**INSTRUCTIONS TO FOLLOW:** Will you extract the entries word for word? Images should not appear in the copy.

**RECORDS FOR THE TASK:**

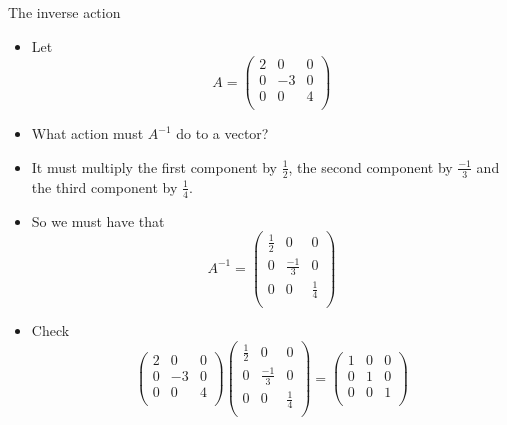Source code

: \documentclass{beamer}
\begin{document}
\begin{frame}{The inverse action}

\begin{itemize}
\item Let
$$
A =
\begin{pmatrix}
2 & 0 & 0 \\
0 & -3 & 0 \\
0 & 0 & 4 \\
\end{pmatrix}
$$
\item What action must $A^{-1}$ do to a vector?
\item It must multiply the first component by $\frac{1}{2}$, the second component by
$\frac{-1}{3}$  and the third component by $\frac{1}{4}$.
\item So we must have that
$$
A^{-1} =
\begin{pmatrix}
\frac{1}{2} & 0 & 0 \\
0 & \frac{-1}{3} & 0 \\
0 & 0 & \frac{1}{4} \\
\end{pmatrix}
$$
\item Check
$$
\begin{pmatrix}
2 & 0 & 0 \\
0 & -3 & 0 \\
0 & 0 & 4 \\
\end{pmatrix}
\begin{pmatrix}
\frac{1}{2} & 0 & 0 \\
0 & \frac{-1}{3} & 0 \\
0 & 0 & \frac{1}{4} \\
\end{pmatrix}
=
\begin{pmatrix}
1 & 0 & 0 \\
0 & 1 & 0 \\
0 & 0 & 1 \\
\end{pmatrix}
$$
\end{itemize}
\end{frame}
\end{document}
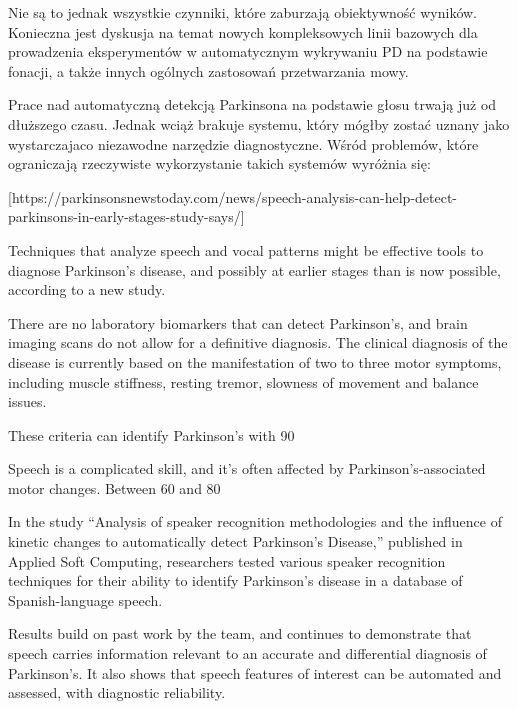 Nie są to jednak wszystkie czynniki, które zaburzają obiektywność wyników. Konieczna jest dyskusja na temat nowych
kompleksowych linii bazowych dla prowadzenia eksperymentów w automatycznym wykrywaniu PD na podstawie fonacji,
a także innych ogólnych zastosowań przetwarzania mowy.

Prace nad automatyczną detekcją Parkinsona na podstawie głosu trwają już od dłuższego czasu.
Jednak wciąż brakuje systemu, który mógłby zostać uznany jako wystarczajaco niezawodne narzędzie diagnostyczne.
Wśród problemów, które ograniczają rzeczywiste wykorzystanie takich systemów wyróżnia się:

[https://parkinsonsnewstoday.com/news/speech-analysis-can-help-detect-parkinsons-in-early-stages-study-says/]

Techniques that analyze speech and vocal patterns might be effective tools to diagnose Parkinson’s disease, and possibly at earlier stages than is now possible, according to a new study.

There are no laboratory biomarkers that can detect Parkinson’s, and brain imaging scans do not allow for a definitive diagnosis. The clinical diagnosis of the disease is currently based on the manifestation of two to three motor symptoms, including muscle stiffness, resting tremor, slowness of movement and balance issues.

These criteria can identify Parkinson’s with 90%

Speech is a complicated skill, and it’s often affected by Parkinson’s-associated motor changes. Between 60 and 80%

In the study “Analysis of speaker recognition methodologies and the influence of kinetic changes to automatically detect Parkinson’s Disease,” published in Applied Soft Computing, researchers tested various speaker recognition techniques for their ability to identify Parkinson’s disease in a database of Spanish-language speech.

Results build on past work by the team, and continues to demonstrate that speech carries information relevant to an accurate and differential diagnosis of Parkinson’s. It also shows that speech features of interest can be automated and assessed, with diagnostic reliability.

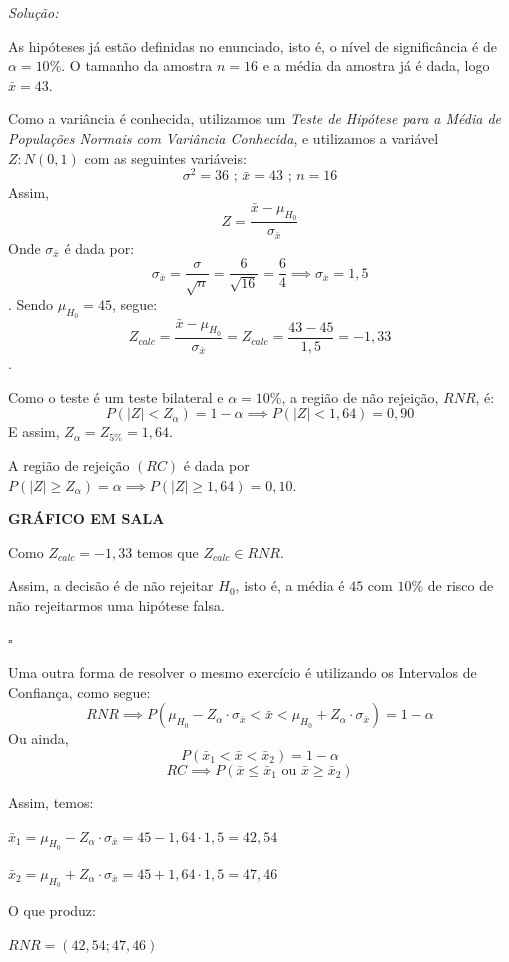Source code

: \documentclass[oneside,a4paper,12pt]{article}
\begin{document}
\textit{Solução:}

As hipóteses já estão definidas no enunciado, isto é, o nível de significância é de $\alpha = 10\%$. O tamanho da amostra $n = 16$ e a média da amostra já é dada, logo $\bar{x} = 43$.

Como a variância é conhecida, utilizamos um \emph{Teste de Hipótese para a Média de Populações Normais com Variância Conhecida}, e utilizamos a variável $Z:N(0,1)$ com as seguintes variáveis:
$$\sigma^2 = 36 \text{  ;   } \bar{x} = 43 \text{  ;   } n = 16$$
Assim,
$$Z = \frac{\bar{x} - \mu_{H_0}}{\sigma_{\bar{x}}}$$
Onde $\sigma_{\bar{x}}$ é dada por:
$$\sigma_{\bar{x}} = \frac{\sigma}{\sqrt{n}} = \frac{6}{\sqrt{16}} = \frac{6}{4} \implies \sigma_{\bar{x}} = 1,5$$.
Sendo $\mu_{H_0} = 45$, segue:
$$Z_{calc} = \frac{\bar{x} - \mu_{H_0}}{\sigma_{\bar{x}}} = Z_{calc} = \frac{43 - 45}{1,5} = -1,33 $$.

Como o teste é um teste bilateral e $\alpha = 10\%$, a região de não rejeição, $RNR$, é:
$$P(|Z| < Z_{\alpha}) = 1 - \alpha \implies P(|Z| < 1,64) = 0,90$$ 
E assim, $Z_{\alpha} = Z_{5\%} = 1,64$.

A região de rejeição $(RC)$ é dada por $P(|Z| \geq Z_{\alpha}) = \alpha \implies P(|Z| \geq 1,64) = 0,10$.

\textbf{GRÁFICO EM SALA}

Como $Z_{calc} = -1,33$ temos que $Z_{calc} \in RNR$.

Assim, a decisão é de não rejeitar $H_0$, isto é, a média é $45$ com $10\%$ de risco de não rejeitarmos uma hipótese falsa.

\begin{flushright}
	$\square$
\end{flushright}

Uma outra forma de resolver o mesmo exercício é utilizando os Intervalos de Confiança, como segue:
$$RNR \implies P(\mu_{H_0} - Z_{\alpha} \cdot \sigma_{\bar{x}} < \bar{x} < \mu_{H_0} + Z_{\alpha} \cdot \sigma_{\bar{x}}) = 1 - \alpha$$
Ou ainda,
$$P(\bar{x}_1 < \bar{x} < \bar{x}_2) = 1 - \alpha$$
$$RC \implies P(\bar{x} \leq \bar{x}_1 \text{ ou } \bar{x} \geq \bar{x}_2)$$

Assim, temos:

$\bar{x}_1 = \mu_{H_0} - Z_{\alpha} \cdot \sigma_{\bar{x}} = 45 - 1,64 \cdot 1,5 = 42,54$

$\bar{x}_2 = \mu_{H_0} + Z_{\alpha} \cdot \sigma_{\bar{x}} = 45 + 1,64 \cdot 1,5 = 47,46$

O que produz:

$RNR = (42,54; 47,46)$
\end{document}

**SOLUTION BELOW:**
Source code

: \documentclass{beamer}
\begin{document}
\begin{frame}{The inverse action}

\begin{itemize}
\item Let
$$
A =
\begin{pmatrix}
2 & 0 & 0 \\
0 & -3 & 0 \\
0 & 0 & 4 \\
\end{pmatrix}
$$
\item What action must $A^{-1}$ do to a vector?
\item It must multiply the first component by $\frac{1}{2}$, the second component by
$\frac{-1}{3}$  and the third component by $\frac{1}{4}$.
\item So we must have that
$$
A^{-1} =
\begin{pmatrix}
\frac{1}{2} & 0 & 0 \\
0 & \frac{-1}{3} & 0 \\
0 & 0 & \frac{1}{4} \\
\end{pmatrix}
$$
\item Check
$$
\begin{pmatrix}
2 & 0 & 0 \\
0 & -3 & 0 \\
0 & 0 & 4 \\
\end{pmatrix}
\begin{pmatrix}
\frac{1}{2} & 0 & 0 \\
0 & \frac{-1}{3} & 0 \\
0 & 0 & \frac{1}{4} \\
\end{pmatrix}
=
\begin{pmatrix}
1 & 0 & 0 \\
0 & 1 & 0 \\
0 & 0 & 1 \\
\end{pmatrix}
$$
\end{itemize}
\end{frame}
\end{document}
 Nie są to jednak wszystkie czynniki, które zaburzają obiektywność wyników. Konieczna jest dyskusja na temat nowych
kompleksowych linii bazowych dla prowadzenia eksperymentów w automatycznym wykrywaniu PD na podstawie fonacji,
a także innych ogólnych zastosowań przetwarzania mowy.

Prace nad automatyczną detekcją Parkinsona na podstawie głosu trwają już od dłuższego czasu.
Jednak wciąż brakuje systemu, który mógłby zostać uznany jako wystarczajaco niezawodne narzędzie diagnostyczne.
Wśród problemów, które ograniczają rzeczywiste wykorzystanie takich systemów wyróżnia się:

[https://parkinsonsnewstoday.com/news/speech-analysis-can-help-detect-parkinsons-in-early-stages-study-says/]

Techniques that analyze speech and vocal patterns might be effective tools to diagnose Parkinson’s disease, and possibly at earlier stages than is now possible, according to a new study.

There are no laboratory biomarkers that can detect Parkinson’s, and brain imaging scans do not allow for a definitive diagnosis. The clinical diagnosis of the disease is currently based on the manifestation of two to three motor symptoms, including muscle stiffness, resting tremor, slowness of movement and balance issues.

These criteria can identify Parkinson’s with 90%

Speech is a complicated skill, and it’s often affected by Parkinson’s-associated motor changes. Between 60 and 80%

In the study “Analysis of speaker recognition methodologies and the influence of kinetic changes to automatically detect Parkinson’s Disease,” published in Applied Soft Computing, researchers tested various speaker recognition techniques for their ability to identify Parkinson’s disease in a database of Spanish-language speech.

Results build on past work by the team, and continues to demonstrate that speech carries information relevant to an accurate and differential diagnosis of Parkinson’s. It also shows that speech features of interest can be automated and assessed, with diagnostic reliability.

Source code

: \documentclass[oneside,a4paper,12pt]{article}
\begin{document}
\textit{Solução:}

As hipóteses já estão definidas no enunciado, isto é, o nível de significância é de $\alpha = 10\%$. O tamanho da amostra $n = 16$ e a média da amostra já é dada, logo $\bar{x} = 43$.

Como a variância é conhecida, utilizamos um \emph{Teste de Hipótese para a Média de Populações Normais com Variância Conhecida}, e utilizamos a variável $Z:N(0,1)$ com as seguintes variáveis:
$$\sigma^2 = 36 \text{  ;   } \bar{x} = 43 \text{  ;   } n = 16$$
Assim,
$$Z = \frac{\bar{x} - \mu_{H_0}}{\sigma_{\bar{x}}}$$
Onde $\sigma_{\bar{x}}$ é dada por:
$$\sigma_{\bar{x}} = \frac{\sigma}{\sqrt{n}} = \frac{6}{\sqrt{16}} = \frac{6}{4} \implies \sigma_{\bar{x}} = 1,5$$.
Sendo $\mu_{H_0} = 45$, segue:
$$Z_{calc} = \frac{\bar{x} - \mu_{H_0}}{\sigma_{\bar{x}}} = Z_{calc} = \frac{43 - 45}{1,5} = -1,33 $$.

Como o teste é um teste bilateral e $\alpha = 10\%$, a região de não rejeição, $RNR$, é:
$$P(|Z| < Z_{\alpha}) = 1 - \alpha \implies P(|Z| < 1,64) = 0,90$$ 
E assim, $Z_{\alpha} = Z_{5\%} = 1,64$.

A região de rejeição $(RC)$ é dada por $P(|Z| \geq Z_{\alpha}) = \alpha \implies P(|Z| \geq 1,64) = 0,10$.

\textbf{GRÁFICO EM SALA}

Como $Z_{calc} = -1,33$ temos que $Z_{calc} \in RNR$.

Assim, a decisão é de não rejeitar $H_0$, isto é, a média é $45$ com $10\%$ de risco de não rejeitarmos uma hipótese falsa.

\begin{flushright}
	$\square$
\end{flushright}

Uma outra forma de resolver o mesmo exercício é utilizando os Intervalos de Confiança, como segue:
$$RNR \implies P(\mu_{H_0} - Z_{\alpha} \cdot \sigma_{\bar{x}} < \bar{x} < \mu_{H_0} + Z_{\alpha} \cdot \sigma_{\bar{x}}) = 1 - \alpha$$
Ou ainda,
$$P(\bar{x}_1 < \bar{x} < \bar{x}_2) = 1 - \alpha$$
$$RC \implies P(\bar{x} \leq \bar{x}_1 \text{ ou } \bar{x} \geq \bar{x}_2)$$

Assim, temos:

$\bar{x}_1 = \mu_{H_0} - Z_{\alpha} \cdot \sigma_{\bar{x}} = 45 - 1,64 \cdot 1,5 = 42,54$

$\bar{x}_2 = \mu_{H_0} + Z_{\alpha} \cdot \sigma_{\bar{x}} = 45 + 1,64 \cdot 1,5 = 47,46$

O que produz:

$RNR = (42,54; 47,46)$
\end{document}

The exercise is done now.